## Task input
=== Begin Enclosure ===

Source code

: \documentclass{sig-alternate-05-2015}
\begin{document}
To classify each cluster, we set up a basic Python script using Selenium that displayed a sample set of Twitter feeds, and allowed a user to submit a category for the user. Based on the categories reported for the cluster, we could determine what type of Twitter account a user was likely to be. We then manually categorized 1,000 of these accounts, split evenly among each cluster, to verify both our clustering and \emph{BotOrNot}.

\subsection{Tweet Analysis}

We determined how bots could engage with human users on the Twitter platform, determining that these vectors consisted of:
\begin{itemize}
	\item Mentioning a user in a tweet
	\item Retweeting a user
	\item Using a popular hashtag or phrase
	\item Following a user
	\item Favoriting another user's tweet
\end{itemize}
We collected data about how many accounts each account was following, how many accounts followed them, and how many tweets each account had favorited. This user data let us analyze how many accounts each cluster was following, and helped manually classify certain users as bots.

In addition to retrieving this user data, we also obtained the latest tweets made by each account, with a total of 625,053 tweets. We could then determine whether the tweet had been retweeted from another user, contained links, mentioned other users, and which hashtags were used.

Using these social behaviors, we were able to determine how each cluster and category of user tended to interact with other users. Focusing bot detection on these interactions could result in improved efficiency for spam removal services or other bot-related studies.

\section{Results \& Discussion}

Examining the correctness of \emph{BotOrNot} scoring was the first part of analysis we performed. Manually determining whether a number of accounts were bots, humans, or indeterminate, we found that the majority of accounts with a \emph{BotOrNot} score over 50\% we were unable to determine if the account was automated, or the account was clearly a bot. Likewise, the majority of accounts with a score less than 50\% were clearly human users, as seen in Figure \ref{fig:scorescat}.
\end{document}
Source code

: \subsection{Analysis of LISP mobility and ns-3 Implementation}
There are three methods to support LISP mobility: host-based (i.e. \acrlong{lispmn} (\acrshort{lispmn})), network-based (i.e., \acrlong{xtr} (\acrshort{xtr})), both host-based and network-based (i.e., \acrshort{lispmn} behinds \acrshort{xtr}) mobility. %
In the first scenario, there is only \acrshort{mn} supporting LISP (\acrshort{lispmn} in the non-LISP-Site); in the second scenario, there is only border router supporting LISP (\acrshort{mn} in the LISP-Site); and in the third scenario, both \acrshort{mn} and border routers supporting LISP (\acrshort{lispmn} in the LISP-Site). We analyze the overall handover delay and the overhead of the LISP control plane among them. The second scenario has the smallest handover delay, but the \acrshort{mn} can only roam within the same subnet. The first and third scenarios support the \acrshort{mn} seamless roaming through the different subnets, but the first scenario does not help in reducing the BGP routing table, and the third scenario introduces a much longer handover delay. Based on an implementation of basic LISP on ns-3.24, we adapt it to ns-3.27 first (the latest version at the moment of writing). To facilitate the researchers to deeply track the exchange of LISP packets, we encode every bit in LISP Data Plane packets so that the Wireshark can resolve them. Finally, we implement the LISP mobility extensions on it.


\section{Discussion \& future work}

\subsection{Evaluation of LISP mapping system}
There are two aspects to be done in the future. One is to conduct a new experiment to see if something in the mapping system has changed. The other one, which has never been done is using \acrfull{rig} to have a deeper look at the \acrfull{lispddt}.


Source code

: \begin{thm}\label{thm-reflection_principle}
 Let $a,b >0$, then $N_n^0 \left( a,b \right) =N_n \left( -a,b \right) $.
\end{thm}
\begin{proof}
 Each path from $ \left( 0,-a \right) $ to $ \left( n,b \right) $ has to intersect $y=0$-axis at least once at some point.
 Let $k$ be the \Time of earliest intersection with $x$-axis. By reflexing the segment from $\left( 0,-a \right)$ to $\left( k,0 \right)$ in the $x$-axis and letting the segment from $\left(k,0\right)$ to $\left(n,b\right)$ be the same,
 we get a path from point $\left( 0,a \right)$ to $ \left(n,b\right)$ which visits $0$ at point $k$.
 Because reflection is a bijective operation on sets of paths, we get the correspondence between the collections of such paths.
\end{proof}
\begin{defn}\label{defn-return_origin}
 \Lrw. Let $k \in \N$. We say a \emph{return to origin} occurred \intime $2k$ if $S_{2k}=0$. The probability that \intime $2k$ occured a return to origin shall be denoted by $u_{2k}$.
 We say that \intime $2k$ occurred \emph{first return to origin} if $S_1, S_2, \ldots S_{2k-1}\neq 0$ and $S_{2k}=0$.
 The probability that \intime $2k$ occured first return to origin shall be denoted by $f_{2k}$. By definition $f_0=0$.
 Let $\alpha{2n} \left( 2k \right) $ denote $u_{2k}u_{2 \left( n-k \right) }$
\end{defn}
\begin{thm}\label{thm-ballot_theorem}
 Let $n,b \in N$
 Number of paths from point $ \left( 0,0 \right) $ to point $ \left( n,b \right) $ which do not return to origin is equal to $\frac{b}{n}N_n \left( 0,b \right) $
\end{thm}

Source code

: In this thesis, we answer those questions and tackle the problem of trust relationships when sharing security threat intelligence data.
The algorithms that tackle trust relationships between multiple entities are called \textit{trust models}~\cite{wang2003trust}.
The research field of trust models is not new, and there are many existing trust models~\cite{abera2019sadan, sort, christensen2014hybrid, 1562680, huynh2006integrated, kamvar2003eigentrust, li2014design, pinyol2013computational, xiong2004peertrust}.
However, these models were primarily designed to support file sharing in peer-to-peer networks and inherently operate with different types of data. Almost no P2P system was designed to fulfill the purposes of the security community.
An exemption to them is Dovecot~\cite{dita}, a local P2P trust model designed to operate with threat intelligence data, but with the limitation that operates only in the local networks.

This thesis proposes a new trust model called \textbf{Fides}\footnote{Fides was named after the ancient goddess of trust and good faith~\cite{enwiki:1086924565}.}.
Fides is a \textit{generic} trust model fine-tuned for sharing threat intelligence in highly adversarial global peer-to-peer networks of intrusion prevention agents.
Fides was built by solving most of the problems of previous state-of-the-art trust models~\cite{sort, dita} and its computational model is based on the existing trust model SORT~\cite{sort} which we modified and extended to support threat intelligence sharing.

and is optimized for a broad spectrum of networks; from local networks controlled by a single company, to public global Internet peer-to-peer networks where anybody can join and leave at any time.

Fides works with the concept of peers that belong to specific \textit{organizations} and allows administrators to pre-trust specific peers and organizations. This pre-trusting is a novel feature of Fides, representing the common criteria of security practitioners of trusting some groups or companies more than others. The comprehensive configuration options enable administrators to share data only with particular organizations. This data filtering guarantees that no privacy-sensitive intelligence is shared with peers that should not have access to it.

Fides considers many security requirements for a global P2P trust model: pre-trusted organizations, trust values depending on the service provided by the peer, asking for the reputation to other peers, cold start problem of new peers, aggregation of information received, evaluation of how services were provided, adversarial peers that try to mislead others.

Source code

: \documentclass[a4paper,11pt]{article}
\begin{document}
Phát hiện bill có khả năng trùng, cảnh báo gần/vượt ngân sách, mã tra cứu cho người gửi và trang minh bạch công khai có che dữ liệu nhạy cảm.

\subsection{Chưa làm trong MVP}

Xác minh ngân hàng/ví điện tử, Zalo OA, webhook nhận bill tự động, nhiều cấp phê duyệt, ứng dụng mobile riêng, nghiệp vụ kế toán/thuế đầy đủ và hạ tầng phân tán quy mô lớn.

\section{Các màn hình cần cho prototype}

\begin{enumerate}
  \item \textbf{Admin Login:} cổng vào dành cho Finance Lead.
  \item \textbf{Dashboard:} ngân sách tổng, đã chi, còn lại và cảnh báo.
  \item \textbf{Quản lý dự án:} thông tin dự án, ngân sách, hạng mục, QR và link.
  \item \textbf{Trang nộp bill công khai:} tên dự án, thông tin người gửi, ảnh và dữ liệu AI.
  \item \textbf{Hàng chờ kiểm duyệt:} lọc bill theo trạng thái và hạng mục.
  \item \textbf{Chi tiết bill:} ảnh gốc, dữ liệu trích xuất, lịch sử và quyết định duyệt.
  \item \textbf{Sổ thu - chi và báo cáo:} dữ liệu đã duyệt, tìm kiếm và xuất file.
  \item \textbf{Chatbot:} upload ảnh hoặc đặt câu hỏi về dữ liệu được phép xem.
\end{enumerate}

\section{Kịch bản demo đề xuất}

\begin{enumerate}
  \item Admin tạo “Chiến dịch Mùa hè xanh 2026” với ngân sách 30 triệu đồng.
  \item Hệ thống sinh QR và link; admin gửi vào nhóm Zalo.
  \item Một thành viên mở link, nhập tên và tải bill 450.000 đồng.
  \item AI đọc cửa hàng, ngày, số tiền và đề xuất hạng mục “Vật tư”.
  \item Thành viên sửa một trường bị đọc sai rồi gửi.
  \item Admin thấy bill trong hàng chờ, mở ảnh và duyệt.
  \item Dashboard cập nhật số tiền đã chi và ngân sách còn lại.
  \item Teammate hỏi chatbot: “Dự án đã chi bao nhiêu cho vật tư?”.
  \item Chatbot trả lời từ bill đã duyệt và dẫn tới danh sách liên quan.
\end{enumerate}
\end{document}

=== End Enclosure ===

## What to do
Only the lines above from the one with "Let $k$ be the" up to and including the one with "Let $n,b \in N$" should be repeated, exactly as written.

## Reply to the exercise
 Let $k$ be the \Time of earliest intersection with $x$-axis. By reflexing the segment from $\left( 0,-a \right)$ to $\left( k,0 \right)$ in the $x$-axis and letting the segment from $\left(k,0\right)$ to $\left(n,b\right)$ be the same,
 we get a path from point $\left( 0,a \right)$ to $ \left(n,b\right)$ which visits $0$ at point $k$.
 Because reflection is a bijective operation on sets of paths, we get the correspondence between the collections of such paths.
\end{proof}
\begin{defn}\label{defn-return_origin}
 \Lrw. Let $k \in \N$. We say a \emph{return to origin} occurred \intime $2k$ if $S_{2k}=0$. The probability that \intime $2k$ occured a return to origin shall be denoted by $u_{2k}$.
 We say that \intime $2k$ occurred \emph{first return to origin} if $S_1, S_2, \ldots S_{2k-1}\neq 0$ and $S_{2k}=0$.
 The probability that \intime $2k$ occured first return to origin shall be denoted by $f_{2k}$. By definition $f_0=0$.
 Let $\alpha{2n} \left( 2k \right) $ denote $u_{2k}u_{2 \left( n-k \right) }$
\end{defn}
\begin{thm}\label{thm-ballot_theorem}
 Let $n,b \in N$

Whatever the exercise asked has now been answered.